Realitatea TV
- Country: Moldova
- Broadcast area: Semi-national
- Headquarters: Chișinău

Ownership
- Owner: HB Media SRL

History
- Launched: 8 July 2014

Links
- Website: www.realitatea.md

= Realitatea TV (Moldova) =

Moldovan television channel

Realitatea TV (/ro/, meaning "The Reality TV") is a Moldovan generalist-informative television channel. The channel is distributed by the cable operators in Moldova, and since May 2015 also broadcasts through analogue terrestrial television in Chișinău and its suburbs.

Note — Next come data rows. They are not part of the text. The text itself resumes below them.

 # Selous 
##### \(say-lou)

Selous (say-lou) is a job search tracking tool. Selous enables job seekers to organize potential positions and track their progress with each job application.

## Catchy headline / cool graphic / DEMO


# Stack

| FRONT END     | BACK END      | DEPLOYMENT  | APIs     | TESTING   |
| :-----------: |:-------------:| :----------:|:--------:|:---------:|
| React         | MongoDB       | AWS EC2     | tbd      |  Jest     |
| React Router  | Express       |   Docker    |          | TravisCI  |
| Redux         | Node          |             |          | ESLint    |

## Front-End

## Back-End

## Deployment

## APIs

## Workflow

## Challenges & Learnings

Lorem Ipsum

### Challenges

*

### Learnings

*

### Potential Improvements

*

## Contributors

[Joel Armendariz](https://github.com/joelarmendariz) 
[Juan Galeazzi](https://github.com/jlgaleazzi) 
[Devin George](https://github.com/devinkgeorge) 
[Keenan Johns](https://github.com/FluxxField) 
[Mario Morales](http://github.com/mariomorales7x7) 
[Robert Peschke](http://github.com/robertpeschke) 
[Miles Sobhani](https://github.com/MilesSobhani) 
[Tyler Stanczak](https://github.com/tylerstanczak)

The station's programming lineup consists of news programs, talk shows, movies, serials, cognitive and entertaining programs, concerts. The editorial staff produces new programs and talk shows, while the movies, serials and the other programs are purchased.

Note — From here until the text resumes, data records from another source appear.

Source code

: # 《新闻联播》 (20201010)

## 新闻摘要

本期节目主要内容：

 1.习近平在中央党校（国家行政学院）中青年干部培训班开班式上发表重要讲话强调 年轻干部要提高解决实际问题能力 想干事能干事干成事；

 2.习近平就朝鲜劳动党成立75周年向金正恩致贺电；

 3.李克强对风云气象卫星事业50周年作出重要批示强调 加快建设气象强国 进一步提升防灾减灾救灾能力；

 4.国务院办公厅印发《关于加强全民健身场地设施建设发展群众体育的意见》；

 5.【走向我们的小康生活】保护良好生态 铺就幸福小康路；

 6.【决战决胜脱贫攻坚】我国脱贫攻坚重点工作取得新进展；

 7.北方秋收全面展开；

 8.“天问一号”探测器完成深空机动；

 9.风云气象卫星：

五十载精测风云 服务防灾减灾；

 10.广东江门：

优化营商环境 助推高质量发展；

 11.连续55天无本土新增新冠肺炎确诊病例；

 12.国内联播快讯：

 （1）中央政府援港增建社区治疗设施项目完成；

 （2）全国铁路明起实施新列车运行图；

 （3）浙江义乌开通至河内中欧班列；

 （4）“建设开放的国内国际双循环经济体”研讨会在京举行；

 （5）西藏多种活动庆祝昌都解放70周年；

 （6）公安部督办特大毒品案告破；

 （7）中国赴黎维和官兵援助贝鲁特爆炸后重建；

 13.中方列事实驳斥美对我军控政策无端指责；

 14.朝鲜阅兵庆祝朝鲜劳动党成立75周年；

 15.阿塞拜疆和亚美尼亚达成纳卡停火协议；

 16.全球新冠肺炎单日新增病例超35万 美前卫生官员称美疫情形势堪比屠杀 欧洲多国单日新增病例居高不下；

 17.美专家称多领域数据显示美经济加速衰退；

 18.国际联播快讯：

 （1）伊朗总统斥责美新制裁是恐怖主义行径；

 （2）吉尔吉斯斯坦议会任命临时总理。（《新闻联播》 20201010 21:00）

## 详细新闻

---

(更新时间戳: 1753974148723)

According to the administrator of the TV channel, Dumitru Țîra, this channel has nothing in common with the homonymous Romanian channel Realitatea TV.

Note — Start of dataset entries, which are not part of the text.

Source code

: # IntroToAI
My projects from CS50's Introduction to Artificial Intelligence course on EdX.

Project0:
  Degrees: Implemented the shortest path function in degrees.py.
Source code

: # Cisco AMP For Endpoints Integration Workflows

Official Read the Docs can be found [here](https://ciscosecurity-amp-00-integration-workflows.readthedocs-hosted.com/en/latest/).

On 27 July 2017, in a press release Realitatea TV has announced that since 29 July the TV channel suspends its activity for an indefinite period. Meanwhile, in a press release was stated that the online media group "Realitatea" (www.realitatea.md; www.rlive.md; www.kankan.md; www.bani.md; www.stireata.md; www.topmedia.md) will continue their activity.